Marco Doctrinal sobre comunicación para las radios de ARCA

Fecha: 00/00/0000
Referencia:
País: Chile
Ciudad: s/r
Autor: Obispos que en sus Diócesis tienen alguna radio de Iglesia


Presentación

Los Obispos de Chile que en sus Diócesis tienen alguna Radio de Iglesia, esto es:

- Mons. Juan Francisco Fresno Larraín, Arzobispo de Santiago.

- Mons. José del Carmen Valle Gallardo, Obispo de Iquique.

- Mons. Alberto Jara Franzoy, Obispo de Chillán

- Mons. Sixto Parzinger, Obispo-Vicariato Apostólico de la Araucanía

- Mons. Miguel Caviedes Medina, Obispo de Osorno

- Mons. Juan Luis Ysern de Arce, Obispo de Ancud

- Mons. Bernardo Cazzaro Bertollo, Obispo Vicariato Apostólico de Aisén

- Mons. Tomás González Morales, Obispo de Punta Arenas

presentan a dichas Radios, las cuales están asociadas, formando la Asociación de Radiodifusoras Católicas (AR¬CA), un Marco Doctrinal sobre Comunicación y Radiodifusión como orientación general para dichas Radios. Este Marco es, solamente, una primera indicación que, posteriormente, será perfeccionada y ampliada.

Los referidos Obispos, al presentar este documento, ratifican el derecho de la Iglesia a po¬seer Medios de Comunicación Social y expresan que tales Medios deben mantener su identidad clara como Medios de Comunicación de la Iglesia.


I.- COMUNICACION E INFORMACION


1- a) Entendemos aquí la comunicación como proceso en el que las personas y grupos se expresan y acogen mutuamente.

b) La participación en el proceso implica la entrada en comunión con la persona o personas que viven el proceso y las hace crecer como sujetos.

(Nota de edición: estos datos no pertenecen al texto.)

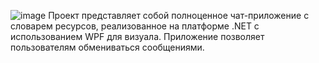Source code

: ![image](https://github.com/user-attachments/assets/7ae3a5ff-bc86-4c47-8011-fea4598fbf64)
Проект представляет собой полноценное чат-приложение с словарем ресурсов, реализованное на платформе .NET с использованием WPF для визуала. Приложение позволяет пользователям обмениваться сообщениями.
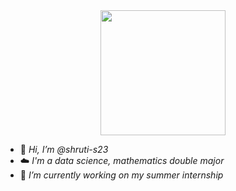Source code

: <div id="header" align="center">
  <img src="https://media1.giphy.com/media/v1.Y2lkPTc5MGI3NjExdDBsZGxra2VpYzVobjk3cndxcm1oYXF5ZnRkcGJ4c3FxZW5uMWlhbCZlcD12MV9pbnRlcm5hbF9naWZfYnlfaWQmY3Q9cw/6cyetttpTEhNqTJ8ZL/giphy.gif" width="200"/>
</div>

- 👋 _Hi, I’m @shruti-s23_
- ☁️ _I'm a data science, mathematics double major_
- 🌱 _I’m currently working on my summer internship_
  

<!---
shruti-s23/shruti-s23 is a ✨ special ✨ repository because its `README.md` (this file) appears on your GitHub profile.
You can click the Preview link to take a look at your changes.
--->

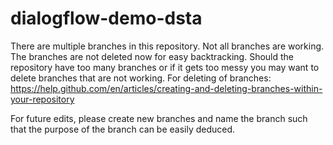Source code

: # dialogflow-demo-dsta

There are multiple branches in this repository. Not all branches are working. The branches are not deleted now for easy backtracking. Should the repository have too many branches or if it gets too messy you may want to delete branches that are not working. 
For deleting of branches: https://help.github.com/en/articles/creating-and-deleting-branches-within-your-repository

For future edits, please create new branches and name the branch such that the purpose of the branch can be easily deduced. 
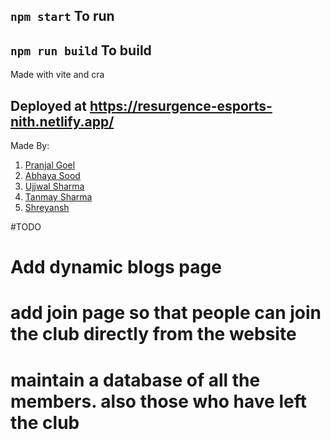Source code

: ## `npm start` To run
## `npm run build` To build

Made with vite and cra

## Deployed at https://resurgence-esports-nith.netlify.app/

Made By:
1. [Pranjal Goel](https://github.com/Pranjal7852)
2. [Abhaya Sood](https://github.com/humaneBicycle)
3. [Ujjwal Sharma](https://github.com/Ujjwalsharma7)
4. [Tanmay Sharma](https://github.com/Cbof16)
5. [Shreyansh](https://github.com/Shryansh107)

#TODO
# Add dynamic blogs page
# add join page so that people can join the club directly from the website
# maintain a database of all the members. also those who have left the club

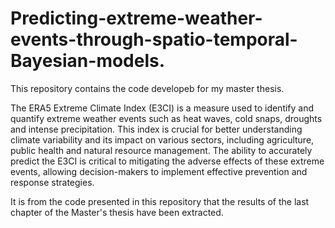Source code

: # Predicting-extreme-weather-events-through-spatio-temporal-Bayesian-models.
This repository contains the code developeb for my master thesis.

The ERA5 Extreme Climate Index (E3CI) is a measure used to identify and quantify extreme weather events such as heat waves, cold snaps, droughts and intense precipitation. This index is crucial for better understanding climate variability and its impact on various sectors, including agriculture, public health and natural resource management. The ability to accurately predict the E3CI is critical to mitigating the adverse effects of these extreme events, allowing decision-makers to implement effective prevention and response strategies.


It is from the code presented in this repository that the results of the last chapter of the Master's thesis have been extracted.

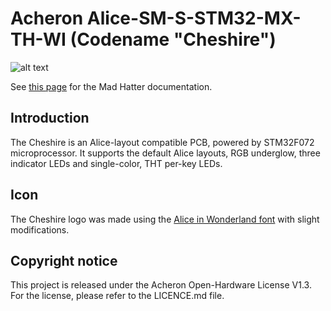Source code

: # Acheron Alice-SM-S-STM32-MX-TH-WI (Codename "Cheshire")

![alt text](https://raw.githubusercontent.com/Gondolindrim/acheronLibrary/master/graphics/acheronReadme.png "Acheron Logo")

See [this page](https://gondolindrim.github.io/AcheronDocs/madhatter/intro.html) for the Mad Hatter documentation.

## Introduction

The Cheshire is an Alice-layout compatible PCB, powered by STM32F072 microprocessor. It supports the default Alice layouts, RGB underglow, three indicator LEDs and single-color, THT per-key LEDs.

## Icon

The Cheshire logo was made using the  [Alice in Wonderland font](https://www.dafont.com/pt/alice-in-wonderland.font) with slight modifications.

## Copyright notice

This project is released under the Acheron Open-Hardware License V1.3. For the license, please refer to the LICENCE.md file.

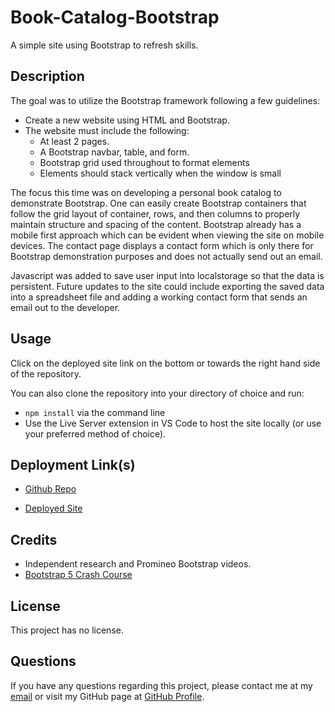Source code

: # Book-Catalog-Bootstrap
A simple site using Bootstrap to refresh skills.

## Description

The goal was to utilize the Bootstrap framework following a few guidelines: 

- Create a new website using HTML and Bootstrap. 
- The website must include the following:
    - At least 2 pages.
    - A Bootstrap navbar, table, and form.
    - Bootstrap grid used throughout to format elements
    - Elements should stack vertically when the window is small

The focus this time was on developing a personal book catalog to demonstrate Bootstrap. One can easily create Bootstrap containers that follow the grid layout of container, rows, and then columns to properly maintain structure and spacing of the content. Bootstrap already has a mobile first approach which can be evident when viewing the site on mobile devices. The contact page displays a contact form which is only there for Bootstrap demonstration purposes and does not actually send out an email.

Javascript was added to save user input into localstorage so that the data is persistent. Future updates to the site could include exporting the saved data into a spreadsheet file and adding a working contact form that sends an email out to the developer.

## Usage

Click on the deployed site link on the bottom or towards the right hand side of the repository.

You can also clone the repository into your directory of choice and run:

- `npm install` via the command line
- Use the Live Server extension in VS Code to host the site locally (or use your preferred method of choice).


## Deployment Link(s)

- [Github Repo](https://github.com/Exo-MDR-CD2000/Week-2-Bootstrap)

- [Deployed Site](https://exo-mdr-cd2000.github.io/Week-2-Bootstrap/) 

## Credits

- Independent research and Promineo Bootstrap videos.
- [Bootstrap 5 Crash Course](https://www.youtube.com/watch?v=Jyvffr3aCp0&t=3582s)


## License
This project has no license.

## Questions
If you have any questions regarding this project, please contact me at my [email](joseguillen587@yahoo.com) or visit my GitHub page at [GitHub Profile](https://github.com/Exo-MDR-CD2000).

c) “La comunicación debe ser un permanente proceso de participación y comunión, mediante el cual los hombres se relacionan entre sí, con Dios y con la naturaleza, compartiendo sus valores, para enriquecer su vida personal y comunitaria” (DECOS-CELAM, Hacia una teología de la Comunicación, n. 186).


2- a) Para “informar”, sin embargo, es suficiente el acto de dar a conocer las realidades externas a la propia interioridad personal.

b) La información no lleva, de por sí misma, la participación en el proceso de comunicación arriba señalado, pero es una condición necesaria para el recto desarrollo de la comunicación entre los hombres.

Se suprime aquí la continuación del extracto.